Il ‘Ravot’ del titolo è lui, che Alek Hidell, al secondo Dario Licciardi, partito proprio da quel paesino per intraprendere una carriera da musicista e producer, ha conosciuto direttamente e a cui ha voluto dedicare questo lavoro.
Un concept album di elettronica ‘sperimentale ma non troppo’, che abbraccia una varietà di stili, umori e climi, pur rimanendo sempre sospeso sul filo dell’inquietudine, come se ci fosse sempre qualcosa di oscuro all’orizzonte, anche negli episodi più solari.
I synth la fanno da padrone, con esiti che ondeggiando tra suggestioni dello sperimentalismo anni ’70, momenti di rarefazione e ‘aperture’ che in alcune parentesi, per quanto alla lontana, possono ricordare Vangelis (l’impressione da ‘colonna sonora’ è ricorrente e forse prevedibile, vista la natura di ‘racconto per suoni’ del progetto) in un insieme sonoro in cui ampio spazio hanno i campionamenti, anche vocali.

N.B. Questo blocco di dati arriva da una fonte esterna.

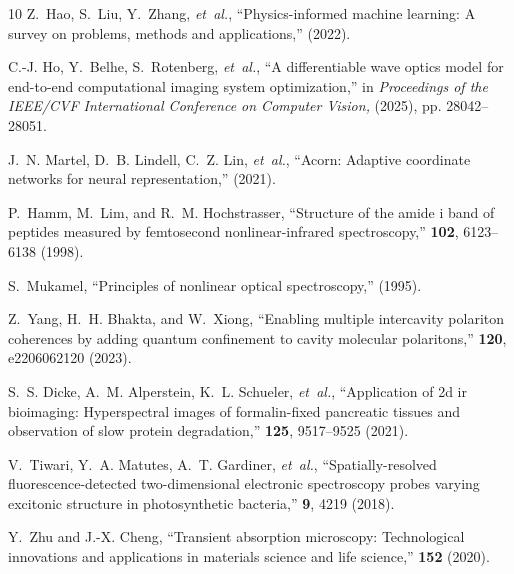 \documentclass{optica-article}
\begin{document}
\begin{thebibliography}{10}
Z.~Hao, S.~Liu, Y.~Zhang, \emph{et~al.}, \enquote{Physics-informed machine learning: A survey on problems, methods and applications,} {\protect{}}  (2022).

C.-J. Ho, Y.~Belhe, S.~Rotenberg, \emph{et~al.}, \enquote{A differentiable wave optics model for end-to-end computational imaging system optimization,} in \emph{Proceedings of the IEEE/CVF International Conference on Computer Vision,}  (2025), pp. 28042--28051.

J.~N. Martel, D.~B. Lindell, C.~Z. Lin, \emph{et~al.}, \enquote{Acorn: Adaptive coordinate networks for neural representation,} {\protect{}}  (2021).

P.~Hamm, M.~Lim, and R.~M. Hochstrasser, \enquote{Structure of the amide i band of peptides measured by femtosecond nonlinear-infrared spectroscopy,} {\protect{}} \textbf{102}, 6123--6138 (1998).

S.~Mukamel, \enquote{Principles of nonlinear optical spectroscopy,} {\protect{}}  (1995).

Z.~Yang, H.~H. Bhakta, and W.~Xiong, \enquote{Enabling multiple intercavity polariton coherences by adding quantum confinement to cavity molecular polaritons,} {\protect{}} \textbf{120}, e2206062120 (2023).

S.~S. Dicke, A.~M. Alperstein, K.~L. Schueler, \emph{et~al.}, \enquote{Application of 2d ir bioimaging: Hyperspectral images of formalin-fixed pancreatic tissues and observation of slow protein degradation,} {\protect{}} \textbf{125}, 9517--9525 (2021).

V.~Tiwari, Y.~A. Matutes, A.~T. Gardiner, \emph{et~al.}, \enquote{Spatially-resolved fluorescence-detected two-dimensional electronic spectroscopy probes varying excitonic structure in photosynthetic bacteria,} {\protect{}} \textbf{9}, 4219 (2018).

Y.~Zhu and J.-X. Cheng, \enquote{Transient absorption microscopy: Technological innovations and applications in materials science and life science,} {\protect{}} \textbf{152} (2020).


\end{thebibliography}
\end{document}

Si passa da momenti in cui quasi si sfiora il ‘dancefloor’ (anche con quale suggestione africana) a parentesi di più profonda riflessione, e ci si lascia volentieri coinvolgere in questo tentativo di raccontare la vicenda di un ‘sopravvissuto’ e in qualche modo di entrare nel suo mondo interiore, irrimediabilmente sconvolto dalla tragedia.